Trial Title:
HER2 Targeted Molecular Imaging in MBC Using 68Ga-ABS011
NCT ID:
NCT06369831
Condition:
Metastatic Breast Cancer
Conditions: Official terms:
Breast Neoplasms
Conditions: Keywords:
radiolabeled
single domain antibody
68Ga
Gallium-68
HER2
PET/CT
Study type:
Interventional
Study phase:
Phase 2
Overall status:
Recruiting
Study design:
Allocation:
N/A
Intervention model:
Single Group Assignment
Intervention model description:
Interventional, Phase IIb, prospective, single arm radio-diagnostic study.
Driven by number of biopsied lesions (and not by number of patients)
Primary purpose:
Diagnostic
Masking:
None (Open Label)
Intervention:
Intervention type:
Diagnostic Test
Intervention name:
68Ga-NOTA-ABSCINT-HER2 PET/CT
Description:
68Ga-ABS011, is a single domain antibody (sdAb) with the capability to bind HER2 tumor
antigens very fast, while the unbound fraction is rapidly cleared from the blood. ABS011
is labeled with gallium-68, a short-lived isotope (68Ga, t1/2: 68 min). Combining rapid
targeting of HER2, fast clearance and low radiation burden make 68Ga-ABS011 is suited for
specific tumor marker whole body PET/CT imaging.
Arm group label:
68Ga-ABS011 PET/CT
Summary:
This phase II study aims to confirm the diagnostic performance and accuracy of
68Ga-ABS011 PET/CT in determining the HER2 expression status, and to evaluate
68Ga-ABS011's ability to drive changes in therapeutic treatment. 68Ga-ABS011 will be
compared to the current standard of care (SOCa) diagnostic methods including
immunohistochemistry (IHC), in situ hybridization (ISH) and imaging tools used for
treatment response follow-up including Fluorodeoxyglucose F-18 (18F-FDG) positron emitted
tomography (PET) and contrast enhanced computed tomography (ceCT).
Detailed description:
Lesion sampling error resulting tumor heterogeneity is probably the biggest pitfall when
determining the HER2 status. Moreover, IHC expression or gene amplification can be
affected by procedural differences and sample handling differences that are influenced by
the experience and training of the pathologist's team. Last but not least,
immunohistochemistry interpretation remains a semiquantitative subjective scoring which
is susceptible to considerable interobserver variability.

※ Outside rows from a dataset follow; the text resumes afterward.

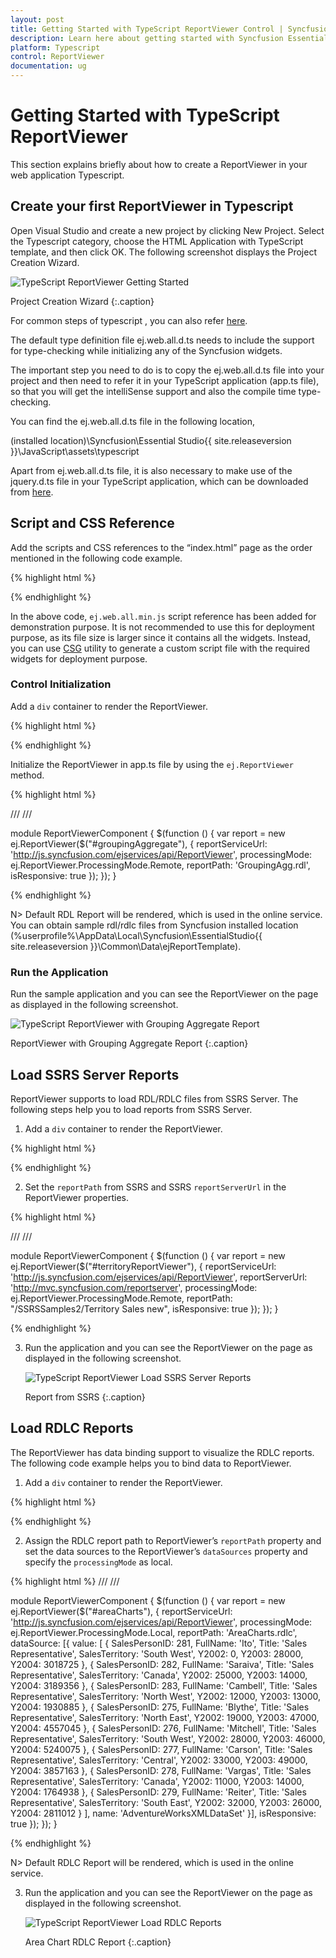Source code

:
 ```yaml
---
layout: post
title: Getting Started with TypeScript ReportViewer Control | Syncfusion
description: Learn here about getting started with Syncfusion Essential TypeScript ReportViewer Control, its elements, and more.
platform: Typescript
control: ReportViewer
documentation: ug
---
```


# Getting Started with TypeScript ReportViewer

This section explains briefly about how to create a ReportViewer in your web application Typescript.

## Create your first ReportViewer in Typescript

Open Visual Studio and create a new project by clicking New Project. Select the Typescript category, choose the HTML Application with TypeScript template, and then click OK. The following screenshot displays the Project Creation Wizard.

![TypeScript ReportViewer Getting Started](Getting-Started_images/Getting-Started_img1.png) 

Project Creation Wizard
{:.caption}

For common steps of typescript , you can also refer [here](https://help.syncfusion.com/js/typescript).

The default type definition file ej.web.all.d.ts needs to include the support for type-checking while initializing any of the Syncfusion widgets. 

The important step you need to do is to copy the ej.web.all.d.ts file into your project and then need to refer it in your TypeScript application (app.ts file), so that you will get the intelliSense support and also the compile time type-checking.

You can find the ej.web.all.d.ts file in the following location,

(installed location)\Syncfusion\Essential Studio\{{ site.releaseversion }}\JavaScript\assets\typescript

Apart from ej.web.all.d.ts file, it is also necessary to make use of the jquery.d.ts file in your TypeScript application, which can be downloaded from [here](https://github.com/DefinitelyTyped/DefinitelyTyped).

## Script and CSS Reference

Add the scripts and CSS references to the “index.html” page as the order mentioned in the following code example.

{% highlight html %}

<!DOCTYPE html>
<html>
<head>
    <link href="http://cdn.syncfusion.com/{{ site.releaseversion }}/js/web/bootstrap-theme/ej.web.all.min.css" rel="stylesheet" />
    <script src="https://code.jquery.com/jquery-3.0.0.min.js"></script>
    <script src="http://cdn.syncfusion.com/js/assets/external/jsrender.min.js" type="text/javascript"></script>
    <script src="https://ajax.aspnetcdn.com/ajax/jquery.validate/1.14.0/jquery.validate.min.js"></script>
    <script src="http://cdn.syncfusion.com/{{ site.releaseversion }}/js/web/ej.web.all.min.js" type="text/javascript"></script>
    <script src="app.js"></script>
</head>
<body>
</body>
</html>

{% endhighlight %}

In the above code, `ej.web.all.min.js` script reference has been added for demonstration purpose. It is not recommended to use this for deployment purpose, as its file size is larger since it contains all the widgets. Instead, you can use [CSG](http://csg.syncfusion.com/# "") utility to generate a custom script file with the required widgets for deployment purpose.

### Control Initialization

Add a `div` container to render the ReportViewer.

{% highlight html %}

<!DOCTYPE html>
<html>    
     <body>
         <div id="groupingAggregate"></div>
     </body>
</html>

{% endhighlight %}

Initialize the ReportViewer in app.ts file by using the `ej.ReportViewer` method.

{% highlight html %}

/// <reference path="../tsfiles/jquery.d.ts"></reference>
/// <reference path="../tsfiles/ej.web.all.d.ts"></reference>

module ReportViewerComponent {
    $(function () {
        var report = new ej.ReportViewer($("#groupingAggregate"), {
            reportServiceUrl: 'http://js.syncfusion.com/ejservices/api/ReportViewer',
            processingMode: ej.ReportViewer.ProcessingMode.Remote,
            reportPath: 'GroupingAgg.rdl',
            isResponsive: true
        });
    });
}

{% endhighlight %}

N> Default RDL Report will be rendered, which is used in the online service. You can obtain sample rdl/rdlc files from Syncfusion installed location (%userprofile%\AppData\Local\Syncfusion\EssentialStudio\{{ site.releaseversion }}\Common\Data\ejReportTemplate).

### Run the Application

Run the sample application and you can see the ReportViewer on the page as displayed in the following screenshot.

![TypeScript ReportViewer with Grouping Aggregate Report](Getting-Started_images/Getting-Started_img2.png) 

ReportViewer with Grouping Aggregate Report
{:.caption}

## Load SSRS Server Reports

ReportViewer supports to load RDL/RDLC files from SSRS Server. The following steps help you to load reports from SSRS Server.

1. Add a `div` container to render the ReportViewer.

{% highlight html %}

<!DOCTYPE html>
<html>    
     <body>
         <div id="territoryReportViewer"></div>
     </body>
</html>

{% endhighlight %}

2. Set the `reportPath` from SSRS and SSRS `reportServerUrl` in the ReportViewer properties.

{% highlight html %}

/// <reference path="../tsfiles/jquery.d.ts"></reference>
/// <reference path="../tsfiles/ej.web.all.d.ts"></reference>

module ReportViewerComponent {
    $(function () {
         var report = new ej.ReportViewer($("#territoryReportViewer"), {
            reportServiceUrl: 'http://js.syncfusion.com/ejservices/api/ReportViewer',
            reportServerUrl: 'http://mvc.syncfusion.com/reportserver',
            processingMode: ej.ReportViewer.ProcessingMode.Remote,
            reportPath: "/SSRSSamples2/Territory Sales new",
            isResponsive: true
        });
    });	
}

{% endhighlight %}

3. Run the application and you can see the ReportViewer on the page as displayed in the following screenshot.

   ![TypeScript ReportViewer Load SSRS Server Reports](Getting-Started_images/Getting-Started_img3.png) 
   
   Report from SSRS
   {:.caption}

## Load RDLC Reports

The ReportViewer has data binding support to visualize the RDLC reports. The following code example helps you to bind data to ReportViewer.

1. Add a `div` container to render the ReportViewer.

{% highlight html %}

<!DOCTYPE html>
<html>    
     <body>
         <div id="areaCharts"></div>
     </body>
</html>

{% endhighlight %}

2. Assign the RDLC report path to ReportViewer’s `reportPath` property and set the data sources to the ReportViewer’s `dataSources` property and specify the `processingMode` as local.

{% highlight html %}
/// <reference path="scripts/jquery.d.ts" />
/// <reference path="scripts/ej.widgets.all.d.ts" />

module ReportViewerComponent {
    $(function () {
        var report = new ej.ReportViewer($("#areaCharts"), {
            reportServiceUrl: 'http://js.syncfusion.com/ejservices/api/ReportViewer',
            processingMode: ej.ReportViewer.ProcessingMode.Local,
            reportPath: 'AreaCharts.rdlc',
            dataSource: [{
                value: [
                    { SalesPersonID: 281, FullName: 'Ito', Title: 'Sales Representative', SalesTerritory: 'South West', Y2002: 0, Y2003: 28000, Y2004: 3018725 },
                    { SalesPersonID: 282, FullName: 'Saraiva', Title: 'Sales Representative', SalesTerritory: 'Canada', Y2002: 25000, Y2003: 14000, Y2004: 3189356 },
                    { SalesPersonID: 283, FullName: 'Cambell', Title: 'Sales Representative', SalesTerritory: 'North West', Y2002: 12000, Y2003: 13000, Y2004: 1930885 },
                    { SalesPersonID: 275, FullName: 'Blythe', Title: 'Sales Representative', SalesTerritory: 'North East', Y2002: 19000, Y2003: 47000, Y2004: 4557045 },
                    { SalesPersonID: 276, FullName: 'Mitchell', Title: 'Sales Representative', SalesTerritory: 'South West', Y2002: 28000, Y2003: 46000, Y2004: 5240075 },
                    { SalesPersonID: 277, FullName: 'Carson', Title: 'Sales Representative', SalesTerritory: 'Central', Y2002: 33000, Y2003: 49000, Y2004: 3857163 },
                    { SalesPersonID: 278, FullName: 'Vargas', Title: 'Sales Representative', SalesTerritory: 'Canada', Y2002: 11000, Y2003: 14000, Y2004: 1764938 },
                    { SalesPersonID: 279, FullName: 'Reiter', Title: 'Sales Representative', SalesTerritory: 'South East', Y2002: 32000, Y2003: 26000, Y2004: 2811012 }
                ],
                name: 'AdventureWorksXMLDataSet'
            }],
            isResponsive: true
        });
    });
}

{% endhighlight %}

N> Default RDLC Report will be rendered, which is used in the online service.

3. Run the application and you can see the ReportViewer on the page as displayed in the following screenshot.

   ![TypeScript ReportViewer Load RDLC Reports](Getting-Started_images/Getting-Started_img4.png) 
   
   Area Chart RDLC Report
   {:.caption}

68Ga-ABS011, is a NOTA (chelating agent to label sdAbs with radionuclides) linked single
domain antibody (sdAb) with the capability to bind HER2 tumor antigens very fast, while
the unbound fraction is rapidly cleared from the blood. ABS011 is labeled with
gallium-68, a short-lived isotope (68Ga, t1/2: 68 min). Combining rapid targeting of
HER2, fast clearance and low radiation burden make 68Ga-ABS011 is suited for specific
tumor marker whole body PET/CT imaging. The available preclinical and clinical results
with 68Ga-ABS011 (or its first generation product), including a phase I and a phase II
clinical trials, did not reveal any safety signals. Extended safety assessments,
including anti-drug antibody (ADA) serum evaluations after 2 consecutive administrations,
supported the previously observed low immunogenicity risk profile with these sdAbs.

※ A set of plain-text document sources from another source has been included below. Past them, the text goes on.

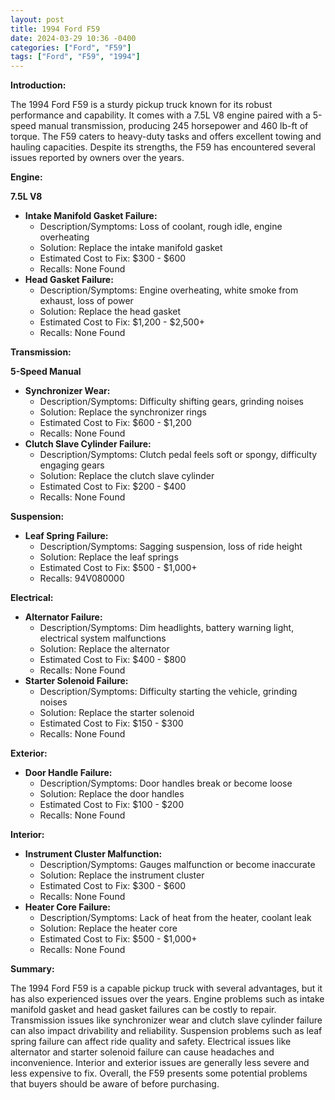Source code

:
 ```yaml
---
layout: post
title: 1994 Ford F59
date: 2024-03-29 10:36 -0400
categories: ["Ford", "F59"]
tags: ["Ford", "F59", "1994"]
---
```

**Introduction:**

The 1994 Ford F59 is a sturdy pickup truck known for its robust performance and capability. It comes with a 7.5L V8 engine paired with a 5-speed manual transmission, producing 245 horsepower and 460 lb-ft of torque. The F59 caters to heavy-duty tasks and offers excellent towing and hauling capacities. Despite its strengths, the F59 has encountered several issues reported by owners over the years.

**Engine:**

**7.5L V8**

* **Intake Manifold Gasket Failure:**
    * Description/Symptoms: Loss of coolant, rough idle, engine overheating
    * Solution: Replace the intake manifold gasket
    * Estimated Cost to Fix: $300 - $600
    * Recalls: None Found
* **Head Gasket Failure:**
    * Description/Symptoms: Engine overheating, white smoke from exhaust, loss of power
    * Solution: Replace the head gasket
    * Estimated Cost to Fix: $1,200 - $2,500+
    * Recalls: None Found

**Transmission:**

**5-Speed Manual**

* **Synchronizer Wear:**
    * Description/Symptoms: Difficulty shifting gears, grinding noises
    * Solution: Replace the synchronizer rings
    * Estimated Cost to Fix: $600 - $1,200
    * Recalls: None Found
* **Clutch Slave Cylinder Failure:**
    * Description/Symptoms: Clutch pedal feels soft or spongy, difficulty engaging gears
    * Solution: Replace the clutch slave cylinder
    * Estimated Cost to Fix: $200 - $400
    * Recalls: None Found

**Suspension:**

* **Leaf Spring Failure:**
    * Description/Symptoms: Sagging suspension, loss of ride height
    * Solution: Replace the leaf springs
    * Estimated Cost to Fix: $500 - $1,000+
    * Recalls: 94V080000

**Electrical:**

* **Alternator Failure:**
    * Description/Symptoms: Dim headlights, battery warning light, electrical system malfunctions
    * Solution: Replace the alternator
    * Estimated Cost to Fix: $400 - $800
    * Recalls: None Found
* **Starter Solenoid Failure:**
    * Description/Symptoms: Difficulty starting the vehicle, grinding noises
    * Solution: Replace the starter solenoid
    * Estimated Cost to Fix: $150 - $300
    * Recalls: None Found

**Exterior:**

* **Door Handle Failure:**
    * Description/Symptoms: Door handles break or become loose
    * Solution: Replace the door handles
    * Estimated Cost to Fix: $100 - $200
    * Recalls: None Found

**Interior:**

* **Instrument Cluster Malfunction:**
    * Description/Symptoms: Gauges malfunction or become inaccurate
    * Solution: Replace the instrument cluster
    * Estimated Cost to Fix: $300 - $600
    * Recalls: None Found
* **Heater Core Failure:**
    * Description/Symptoms: Lack of heat from the heater, coolant leak
    * Solution: Replace the heater core
    * Estimated Cost to Fix: $500 - $1,000+
    * Recalls: None Found

**Summary:**

The 1994 Ford F59 is a capable pickup truck with several advantages, but it has also experienced issues over the years. Engine problems such as intake manifold gasket and head gasket failures can be costly to repair. Transmission issues like synchronizer wear and clutch slave cylinder failure can also impact drivability and reliability. Suspension problems such as leaf spring failure can affect ride quality and safety. Electrical issues like alternator and starter solenoid failure can cause headaches and inconvenience. Interior and exterior issues are generally less severe and less expensive to fix. Overall, the F59 presents some potential problems that buyers should be aware of before purchasing.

Besides safety, this tracer showed potential in the assessment of inter-lesional HER2
expression heterogeneity and also displayed some higher sensitive and more specific
determination of disease extent compared to 18F-FDG.
Whole body mapping of HER2, an antigen present in multiple cancer types, might (I) Reduce
tumor lesion sampling errors and resultingly reduce false negative HER2 IHC outcomes,
potentially broadening the therapeutic and interventional treatment options for the
patient; (II) Enable identification of inter-and intratumor heterogeneity; and (III)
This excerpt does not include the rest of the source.